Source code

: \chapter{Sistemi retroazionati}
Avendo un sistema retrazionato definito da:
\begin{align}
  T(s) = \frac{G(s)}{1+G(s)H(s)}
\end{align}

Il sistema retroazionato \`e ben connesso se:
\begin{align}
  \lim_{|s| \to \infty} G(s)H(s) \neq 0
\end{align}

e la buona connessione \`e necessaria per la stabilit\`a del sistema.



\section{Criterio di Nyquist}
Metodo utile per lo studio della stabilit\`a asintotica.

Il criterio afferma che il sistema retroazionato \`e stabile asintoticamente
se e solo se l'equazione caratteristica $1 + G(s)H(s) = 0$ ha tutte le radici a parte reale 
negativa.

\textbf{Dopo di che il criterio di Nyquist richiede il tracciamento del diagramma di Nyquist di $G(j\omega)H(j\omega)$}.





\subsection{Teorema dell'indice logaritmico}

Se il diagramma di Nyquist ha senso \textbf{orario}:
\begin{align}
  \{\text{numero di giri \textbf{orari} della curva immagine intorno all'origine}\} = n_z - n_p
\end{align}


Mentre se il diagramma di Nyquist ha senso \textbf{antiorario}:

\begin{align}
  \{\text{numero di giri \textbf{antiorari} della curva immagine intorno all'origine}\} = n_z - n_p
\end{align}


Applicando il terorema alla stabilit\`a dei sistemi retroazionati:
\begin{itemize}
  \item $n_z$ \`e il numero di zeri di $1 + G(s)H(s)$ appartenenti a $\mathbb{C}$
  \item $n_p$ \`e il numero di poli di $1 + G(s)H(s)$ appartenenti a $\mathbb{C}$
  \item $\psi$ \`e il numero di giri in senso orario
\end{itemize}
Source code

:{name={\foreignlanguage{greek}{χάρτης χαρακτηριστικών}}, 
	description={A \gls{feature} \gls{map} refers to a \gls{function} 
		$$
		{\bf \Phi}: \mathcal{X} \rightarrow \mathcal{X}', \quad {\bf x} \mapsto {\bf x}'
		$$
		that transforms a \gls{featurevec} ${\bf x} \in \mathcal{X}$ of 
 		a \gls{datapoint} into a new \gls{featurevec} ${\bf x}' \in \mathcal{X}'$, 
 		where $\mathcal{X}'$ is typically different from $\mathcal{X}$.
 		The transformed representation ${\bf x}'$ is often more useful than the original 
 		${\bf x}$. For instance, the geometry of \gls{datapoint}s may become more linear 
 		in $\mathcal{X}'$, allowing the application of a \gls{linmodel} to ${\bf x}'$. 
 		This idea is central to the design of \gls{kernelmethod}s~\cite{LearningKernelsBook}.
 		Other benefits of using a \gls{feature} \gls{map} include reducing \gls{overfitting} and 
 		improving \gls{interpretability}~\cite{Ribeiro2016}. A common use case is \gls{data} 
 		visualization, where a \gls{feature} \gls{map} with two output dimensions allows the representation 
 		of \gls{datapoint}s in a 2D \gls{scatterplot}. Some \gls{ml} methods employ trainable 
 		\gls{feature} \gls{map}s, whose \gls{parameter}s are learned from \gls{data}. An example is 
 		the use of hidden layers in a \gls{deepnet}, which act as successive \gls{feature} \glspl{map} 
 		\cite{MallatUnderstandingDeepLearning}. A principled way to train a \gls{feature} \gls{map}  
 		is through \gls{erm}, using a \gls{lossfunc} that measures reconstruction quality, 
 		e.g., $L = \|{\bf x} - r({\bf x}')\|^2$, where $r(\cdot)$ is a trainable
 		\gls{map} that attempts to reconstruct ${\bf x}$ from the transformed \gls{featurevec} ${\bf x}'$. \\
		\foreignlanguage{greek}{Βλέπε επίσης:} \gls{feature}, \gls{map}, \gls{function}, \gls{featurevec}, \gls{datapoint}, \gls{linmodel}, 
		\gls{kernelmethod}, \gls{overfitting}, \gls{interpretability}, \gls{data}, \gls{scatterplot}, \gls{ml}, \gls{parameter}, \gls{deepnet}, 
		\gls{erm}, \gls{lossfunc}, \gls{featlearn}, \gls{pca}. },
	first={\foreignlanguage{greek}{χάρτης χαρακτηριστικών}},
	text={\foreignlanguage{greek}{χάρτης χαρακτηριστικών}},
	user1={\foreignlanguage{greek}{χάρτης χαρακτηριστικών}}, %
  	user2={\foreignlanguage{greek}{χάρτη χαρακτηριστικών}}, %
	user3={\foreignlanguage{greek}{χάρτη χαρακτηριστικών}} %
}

======

TASK INSTRUCTIONS | Could you restate the records above word for word?

ANSWER TO THE PROBLEM |
Source code

: \chapter{Sistemi retroazionati}
Avendo un sistema retrazionato definito da:
\begin{align}
  T(s) = \frac{G(s)}{1+G(s)H(s)}
\end{align}

Il sistema retroazionato \`e ben connesso se:
\begin{align}
  \lim_{|s| \to \infty} G(s)H(s) \neq 0
\end{align}

e la buona connessione \`e necessaria per la stabilit\`a del sistema.



\section{Criterio di Nyquist}
Metodo utile per lo studio della stabilit\`a asintotica.

Il criterio afferma che il sistema retroazionato \`e stabile asintoticamente
se e solo se l'equazione caratteristica $1 + G(s)H(s) = 0$ ha tutte le radici a parte reale 
negativa.

\textbf{Dopo di che il criterio di Nyquist richiede il tracciamento del diagramma di Nyquist di $G(j\omega)H(j\omega)$}.





\subsection{Teorema dell'indice logaritmico}

Se il diagramma di Nyquist ha senso \textbf{orario}:
\begin{align}
  \{\text{numero di giri \textbf{orari} della curva immagine intorno all'origine}\} = n_z - n_p
\end{align}


Mentre se il diagramma di Nyquist ha senso \textbf{antiorario}:

\begin{align}
  \{\text{numero di giri \textbf{antiorari} della curva immagine intorno all'origine}\} = n_z - n_p
\end{align}


Applicando il terorema alla stabilit\`a dei sistemi retroazionati:
\begin{itemize}
  \item $n_z$ \`e il numero di zeri di $1 + G(s)H(s)$ appartenenti a $\mathbb{C}$
  \item $n_p$ \`e il numero di poli di $1 + G(s)H(s)$ appartenenti a $\mathbb{C}$
  \item $\psi$ \`e il numero di giri in senso orario
\end{itemize}
Source code

:{name={\foreignlanguage{greek}{χάρτης χαρακτηριστικών}}, 
	description={A \gls{feature} \gls{map} refers to a \gls{function} 
		$$
		{\bf \Phi}: \mathcal{X} \rightarrow \mathcal{X}', \quad {\bf x} \mapsto {\bf x}'
		$$
		that transforms a \gls{featurevec} ${\bf x} \in \mathcal{X}$ of 
 		a \gls{datapoint} into a new \gls{featurevec} ${\bf x}' \in \mathcal{X}'$, 
 		where $\mathcal{X}'$ is typically different from $\mathcal{X}$.
 		The transformed representation ${\bf x}'$ is often more useful than the original 
 		${\bf x}$. For instance, the geometry of \gls{datapoint}s may become more linear 
 		in $\mathcal{X}'$, allowing the application of a \gls{linmodel} to ${\bf x}'$. 
 		This idea is central to the design of \gls{kernelmethod}s~\cite{LearningKernelsBook}.
 		Other benefits of using a \gls{feature} \gls{map} include reducing \gls{overfitting} and 
 		improving \gls{interpretability}~\cite{Ribeiro2016}. A common use case is \gls{data} 
 		visualization, where a \gls{feature} \gls{map} with two output dimensions allows the representation 
 		of \gls{datapoint}s in a 2D \gls{scatterplot}. Some \gls{ml} methods employ trainable 
 		\gls{feature} \gls{map}s, whose \gls{parameter}s are learned from \gls{data}. An example is 
 		the use of hidden layers in a \gls{deepnet}, which act as successive \gls{feature} \glspl{map} 
 		\cite{MallatUnderstandingDeepLearning}. A principled way to train a \gls{feature} \gls{map}  
 		is through \gls{erm}, using a \gls{lossfunc} that measures reconstruction quality, 
 		e.g., $L = \|{\bf x} - r({\bf x}')\|^2$, where $r(\cdot)$ is a trainable
 		\gls{map} that attempts to reconstruct ${\bf x}$ from the transformed \gls{featurevec} ${\bf x}'$. \\
		\foreignlanguage{greek}{Βλέπε επίσης:} \gls{feature}, \gls{map}, \gls{function}, \gls{featurevec}, \gls{datapoint}, \gls{linmodel}, 
		\gls{kernelmethod}, \gls{overfitting}, \gls{interpretability}, \gls{data}, \gls{scatterplot}, \gls{ml}, \gls{parameter}, \gls{deepnet}, 
		\gls{erm}, \gls{lossfunc}, \gls{featlearn}, \gls{pca}. },
	first={\foreignlanguage{greek}{χάρτης χαρακτηριστικών}},
	text={\foreignlanguage{greek}{χάρτης χαρακτηριστικών}},
	user1={\foreignlanguage{greek}{χάρτης χαρακτηριστικών}}, %
  	user2={\foreignlanguage{greek}{χάρτη χαρακτηριστικών}}, %
	user3={\foreignlanguage{greek}{χάρτη χαρακτηριστικών}} %
}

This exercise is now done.